Rangers discover body after day hikers report finding a pack and bloody clothes Friday afternoon along the Toklat River. The body is believed to have been dead for about three days and the remains were not recovered until today as it was getting dark and there are as many as 12 bears in the area.

The following link is a better acount of the story:
http://www.adn.com/2012/08/25/2599545/h ... ar-in.html


----------



## bigbr (Oct 24, 2007)

The recovery of the hiker's remains continues this afternoon. A large boar who was on the kill site was killed, and there is good reason to believe this is the bear that killed the hiker. A necropsy will occur. The bear was shot from a helicopter by an Alaska State Trooper who was assisting the NPS. The initial investigation last night and this afternoon leaves us believing that the hiker did not have bear spray and did not have a firearm. There is evidence that he spend 8 minutes or more taking pictures of the bear prior to the attack from a distance of perhaps 50 yards. Park regulations require and our pre-trip briefings emphasize that backcountry users to back away from bears that are less than 1/4 mile away.

Updated news releases will be posted on the park web site, www.nps.gov/dena and I'll be putting links to them in the Resource Management section of this forum.

John Quinley
NPS Public Affairs


----------



## utahgolf (Sep 8, 2007)

terrible way to go out


----------



## Squigie (Aug 4, 2012)

The rules are there for a reason.
He ignored them, and paid for it.


----------



## bigbr (Oct 24, 2007)

Man identified: 
49-year-old San Diego, Calif., resident Richard White

Read more here: http://www.adn.com/2012/08/25/2599545/h ... rylink=cpy


----------



## Gumbo (Sep 22, 2007)

I came across a big grizzly while hiking out after 3 weeks on Denali. He was on the trail and we didn't see him until we were about 50 yards from him. He stood up on his hind legs to check us out, and I got really worried. We backed up and walked way around.
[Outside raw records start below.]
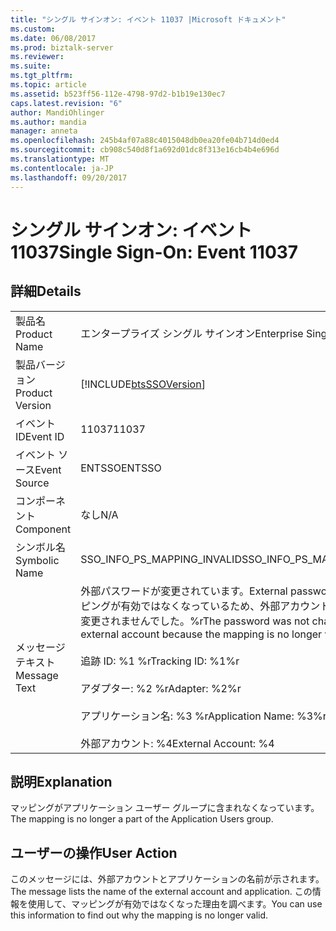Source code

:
 ```yaml
---
title: "シングル サインオン: イベント 11037 |Microsoft ドキュメント"
ms.custom: 
ms.date: 06/08/2017
ms.prod: biztalk-server
ms.reviewer: 
ms.suite: 
ms.tgt_pltfrm: 
ms.topic: article
ms.assetid: b523ff56-112e-4798-97d2-b1b19e130ec7
caps.latest.revision: "6"
author: MandiOhlinger
ms.author: mandia
manager: anneta
ms.openlocfilehash: 245b4af07a88c4015048db0ea20fe04b714d0ed4
ms.sourcegitcommit: cb908c540d8f1a692d01dc8f313e16cb4b4e696d
ms.translationtype: MT
ms.contentlocale: ja-JP
ms.lasthandoff: 09/20/2017
---
```

# <a name="single-sign-on-event-11037"></a><span data-ttu-id="a7b7d-102">シングル サインオン: イベント 11037</span><span class="sxs-lookup"><span data-stu-id="a7b7d-102">Single Sign-On: Event 11037</span></span>
## <a name="details"></a><span data-ttu-id="a7b7d-103">詳細</span><span class="sxs-lookup"><span data-stu-id="a7b7d-103">Details</span></span>  
  
|||  
|-|-|  
|<span data-ttu-id="a7b7d-104">製品名</span><span class="sxs-lookup"><span data-stu-id="a7b7d-104">Product Name</span></span>|<span data-ttu-id="a7b7d-105">エンタープライズ シングル サインオン</span><span class="sxs-lookup"><span data-stu-id="a7b7d-105">Enterprise Single Sign-On</span></span>|  
|<span data-ttu-id="a7b7d-106">製品バージョン</span><span class="sxs-lookup"><span data-stu-id="a7b7d-106">Product Version</span></span>|[!INCLUDE[btsSSOVersion](../includes/btsssoversion-md.md)]|  
|<span data-ttu-id="a7b7d-107">イベント ID</span><span class="sxs-lookup"><span data-stu-id="a7b7d-107">Event ID</span></span>|<span data-ttu-id="a7b7d-108">11037</span><span class="sxs-lookup"><span data-stu-id="a7b7d-108">11037</span></span>|  
|<span data-ttu-id="a7b7d-109">イベント ソース</span><span class="sxs-lookup"><span data-stu-id="a7b7d-109">Event Source</span></span>|<span data-ttu-id="a7b7d-110">ENTSSO</span><span class="sxs-lookup"><span data-stu-id="a7b7d-110">ENTSSO</span></span>|  
|<span data-ttu-id="a7b7d-111">コンポーネント</span><span class="sxs-lookup"><span data-stu-id="a7b7d-111">Component</span></span>|<span data-ttu-id="a7b7d-112">なし</span><span class="sxs-lookup"><span data-stu-id="a7b7d-112">N/A</span></span>|  
|<span data-ttu-id="a7b7d-113">シンボル名</span><span class="sxs-lookup"><span data-stu-id="a7b7d-113">Symbolic Name</span></span>|<span data-ttu-id="a7b7d-114">SSO_INFO_PS_MAPPING_INVALID</span><span class="sxs-lookup"><span data-stu-id="a7b7d-114">SSO_INFO_PS_MAPPING_INVALID</span></span>|  
|<span data-ttu-id="a7b7d-115">メッセージ テキスト</span><span class="sxs-lookup"><span data-stu-id="a7b7d-115">Message Text</span></span>|<span data-ttu-id="a7b7d-116">外部パスワードが変更されています。</span><span class="sxs-lookup"><span data-stu-id="a7b7d-116">External password change.</span></span> <span data-ttu-id="a7b7d-117">マッピングが有効ではなくなっているため、外部アカウントのパスワードは変更されませんでした。%r</span><span class="sxs-lookup"><span data-stu-id="a7b7d-117">The password was not changed for the external account because the mapping is no longer valid.%r</span></span><br /><br /> <span data-ttu-id="a7b7d-118">追跡 ID: %1 %r</span><span class="sxs-lookup"><span data-stu-id="a7b7d-118">Tracking ID: %1%r</span></span><br /><br /> <span data-ttu-id="a7b7d-119">アダプター: %2 %r</span><span class="sxs-lookup"><span data-stu-id="a7b7d-119">Adapter: %2%r</span></span><br /><br /> <span data-ttu-id="a7b7d-120">アプリケーション名: %3 %r</span><span class="sxs-lookup"><span data-stu-id="a7b7d-120">Application Name: %3%r</span></span><br /><br /> <span data-ttu-id="a7b7d-121">外部アカウント: %4</span><span class="sxs-lookup"><span data-stu-id="a7b7d-121">External Account: %4</span></span>|  
  
## <a name="explanation"></a><span data-ttu-id="a7b7d-122">説明</span><span class="sxs-lookup"><span data-stu-id="a7b7d-122">Explanation</span></span>  
 <span data-ttu-id="a7b7d-123">マッピングがアプリケーション ユーザー グループに含まれなくなっています。</span><span class="sxs-lookup"><span data-stu-id="a7b7d-123">The mapping is no longer a part of the Application Users group.</span></span>  
  
## <a name="user-action"></a><span data-ttu-id="a7b7d-124">ユーザーの操作</span><span class="sxs-lookup"><span data-stu-id="a7b7d-124">User Action</span></span>  
 <span data-ttu-id="a7b7d-125">このメッセージには、外部アカウントとアプリケーションの名前が示されます。</span><span class="sxs-lookup"><span data-stu-id="a7b7d-125">The message lists the name of the external account and application.</span></span> <span data-ttu-id="a7b7d-126">この情報を使用して、マッピングが有効ではなくなった理由を調べます。</span><span class="sxs-lookup"><span data-stu-id="a7b7d-126">You can use this information to find out why the mapping is no longer valid.</span></span>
Amazing animals, but not one I want to get any closer to.


----------



## Duckholla (Sep 24, 2007)

I can't imagine the terror of that unfortunate situation, especially with what looks like no line of defense. Whether he broke the rules or not, I wouldn't wish that upon anybody. I feel horrible for his family.

Good lesson for us all. Be prepared, and pay attention to what the experts recommend.


----------